AVAILABLE DATA:
%%

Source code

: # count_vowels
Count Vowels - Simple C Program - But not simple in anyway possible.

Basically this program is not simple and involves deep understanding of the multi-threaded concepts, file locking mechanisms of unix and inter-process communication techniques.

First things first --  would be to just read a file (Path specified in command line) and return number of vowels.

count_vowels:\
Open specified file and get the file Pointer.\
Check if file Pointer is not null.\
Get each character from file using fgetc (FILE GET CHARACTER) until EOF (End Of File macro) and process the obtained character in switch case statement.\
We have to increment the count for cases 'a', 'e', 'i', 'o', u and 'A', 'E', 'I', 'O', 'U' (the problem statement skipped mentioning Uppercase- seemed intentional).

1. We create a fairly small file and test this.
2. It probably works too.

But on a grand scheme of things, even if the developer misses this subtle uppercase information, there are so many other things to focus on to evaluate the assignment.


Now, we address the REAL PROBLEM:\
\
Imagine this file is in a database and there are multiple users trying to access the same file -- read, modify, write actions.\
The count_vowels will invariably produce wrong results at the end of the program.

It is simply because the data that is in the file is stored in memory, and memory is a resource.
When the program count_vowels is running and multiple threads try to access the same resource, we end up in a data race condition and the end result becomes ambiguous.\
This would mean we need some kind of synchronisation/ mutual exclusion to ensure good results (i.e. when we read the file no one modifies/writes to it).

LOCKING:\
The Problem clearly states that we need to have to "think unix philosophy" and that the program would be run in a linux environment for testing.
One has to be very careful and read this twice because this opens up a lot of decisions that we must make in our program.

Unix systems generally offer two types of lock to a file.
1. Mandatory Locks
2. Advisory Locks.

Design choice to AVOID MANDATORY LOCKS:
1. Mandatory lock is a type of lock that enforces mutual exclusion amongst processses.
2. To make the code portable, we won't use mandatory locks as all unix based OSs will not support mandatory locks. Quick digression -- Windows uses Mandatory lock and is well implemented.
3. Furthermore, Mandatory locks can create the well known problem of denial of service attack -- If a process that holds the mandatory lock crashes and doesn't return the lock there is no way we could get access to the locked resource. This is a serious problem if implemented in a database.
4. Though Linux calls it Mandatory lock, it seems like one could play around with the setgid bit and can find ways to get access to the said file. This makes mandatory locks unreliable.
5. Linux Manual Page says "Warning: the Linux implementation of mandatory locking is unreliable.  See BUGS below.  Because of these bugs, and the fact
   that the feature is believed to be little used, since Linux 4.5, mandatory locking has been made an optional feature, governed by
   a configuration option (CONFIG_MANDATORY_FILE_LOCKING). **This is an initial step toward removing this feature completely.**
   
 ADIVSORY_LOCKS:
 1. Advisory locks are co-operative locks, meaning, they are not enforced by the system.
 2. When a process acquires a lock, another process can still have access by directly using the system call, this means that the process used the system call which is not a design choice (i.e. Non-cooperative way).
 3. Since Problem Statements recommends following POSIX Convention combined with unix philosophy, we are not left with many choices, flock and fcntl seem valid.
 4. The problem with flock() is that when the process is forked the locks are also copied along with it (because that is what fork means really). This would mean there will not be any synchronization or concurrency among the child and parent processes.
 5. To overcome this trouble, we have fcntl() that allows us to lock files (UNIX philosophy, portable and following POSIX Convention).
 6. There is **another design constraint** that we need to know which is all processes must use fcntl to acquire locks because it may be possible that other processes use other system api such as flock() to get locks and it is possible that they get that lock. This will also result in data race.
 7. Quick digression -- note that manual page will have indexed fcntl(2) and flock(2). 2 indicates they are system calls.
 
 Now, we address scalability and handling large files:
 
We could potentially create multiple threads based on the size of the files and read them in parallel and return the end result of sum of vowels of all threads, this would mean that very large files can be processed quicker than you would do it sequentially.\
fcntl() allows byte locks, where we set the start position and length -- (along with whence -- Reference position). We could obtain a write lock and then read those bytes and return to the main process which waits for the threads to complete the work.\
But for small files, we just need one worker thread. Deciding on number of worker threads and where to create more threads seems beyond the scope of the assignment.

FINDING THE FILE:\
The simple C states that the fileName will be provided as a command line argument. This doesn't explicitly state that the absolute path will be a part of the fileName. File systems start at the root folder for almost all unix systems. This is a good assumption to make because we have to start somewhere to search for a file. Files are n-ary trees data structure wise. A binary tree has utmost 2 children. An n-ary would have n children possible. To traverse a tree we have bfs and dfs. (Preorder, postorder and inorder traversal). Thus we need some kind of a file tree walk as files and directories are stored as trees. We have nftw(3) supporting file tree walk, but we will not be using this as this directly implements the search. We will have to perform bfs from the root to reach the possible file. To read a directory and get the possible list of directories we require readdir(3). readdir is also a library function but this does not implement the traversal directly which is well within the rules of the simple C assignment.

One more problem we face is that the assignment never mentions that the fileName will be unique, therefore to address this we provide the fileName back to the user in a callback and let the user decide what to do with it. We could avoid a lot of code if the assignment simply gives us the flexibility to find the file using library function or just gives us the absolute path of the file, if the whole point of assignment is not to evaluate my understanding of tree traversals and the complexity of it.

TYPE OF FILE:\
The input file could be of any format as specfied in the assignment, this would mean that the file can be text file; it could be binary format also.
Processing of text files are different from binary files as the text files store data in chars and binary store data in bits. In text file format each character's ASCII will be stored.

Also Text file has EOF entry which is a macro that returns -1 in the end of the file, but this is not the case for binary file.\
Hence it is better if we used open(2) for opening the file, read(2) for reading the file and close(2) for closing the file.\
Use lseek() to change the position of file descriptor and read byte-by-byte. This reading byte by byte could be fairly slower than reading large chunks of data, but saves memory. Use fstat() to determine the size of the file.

%%
%%

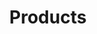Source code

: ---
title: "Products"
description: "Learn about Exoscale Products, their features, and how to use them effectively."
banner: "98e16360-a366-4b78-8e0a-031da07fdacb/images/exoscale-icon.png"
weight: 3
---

%%
%%

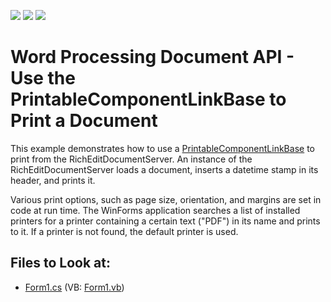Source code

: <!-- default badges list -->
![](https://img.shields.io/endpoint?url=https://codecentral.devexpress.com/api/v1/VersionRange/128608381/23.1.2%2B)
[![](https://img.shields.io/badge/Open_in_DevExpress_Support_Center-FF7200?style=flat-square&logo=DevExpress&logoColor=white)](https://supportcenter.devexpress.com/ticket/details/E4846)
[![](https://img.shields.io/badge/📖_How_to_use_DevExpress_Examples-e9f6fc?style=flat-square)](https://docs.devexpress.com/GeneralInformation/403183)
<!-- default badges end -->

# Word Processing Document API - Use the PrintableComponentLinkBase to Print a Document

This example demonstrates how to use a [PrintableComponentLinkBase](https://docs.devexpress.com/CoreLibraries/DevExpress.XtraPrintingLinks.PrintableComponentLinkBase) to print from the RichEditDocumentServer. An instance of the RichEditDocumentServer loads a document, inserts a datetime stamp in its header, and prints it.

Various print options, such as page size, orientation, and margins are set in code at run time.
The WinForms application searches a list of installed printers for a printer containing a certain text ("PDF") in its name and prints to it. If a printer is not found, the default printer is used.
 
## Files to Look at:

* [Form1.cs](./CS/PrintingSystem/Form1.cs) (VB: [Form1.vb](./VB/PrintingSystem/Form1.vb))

%%

TASK PROMPT:
Among the records above, only the lines between the line holding "We could potentially" and the line holding "FINDING THE FILE:\", inclusive, are to be output, exactly as written.

SOLUTION FOR THIS TASK:
We could potentially create multiple threads based on the size of the files and read them in parallel and return the end result of sum of vowels of all threads, this would mean that very large files can be processed quicker than you would do it sequentially.\
fcntl() allows byte locks, where we set the start position and length -- (along with whence -- Reference position). We could obtain a write lock and then read those bytes and return to the main process which waits for the threads to complete the work.\
But for small files, we just need one worker thread. Deciding on number of worker threads and where to create more threads seems beyond the scope of the assignment.

FINDING THE FILE:\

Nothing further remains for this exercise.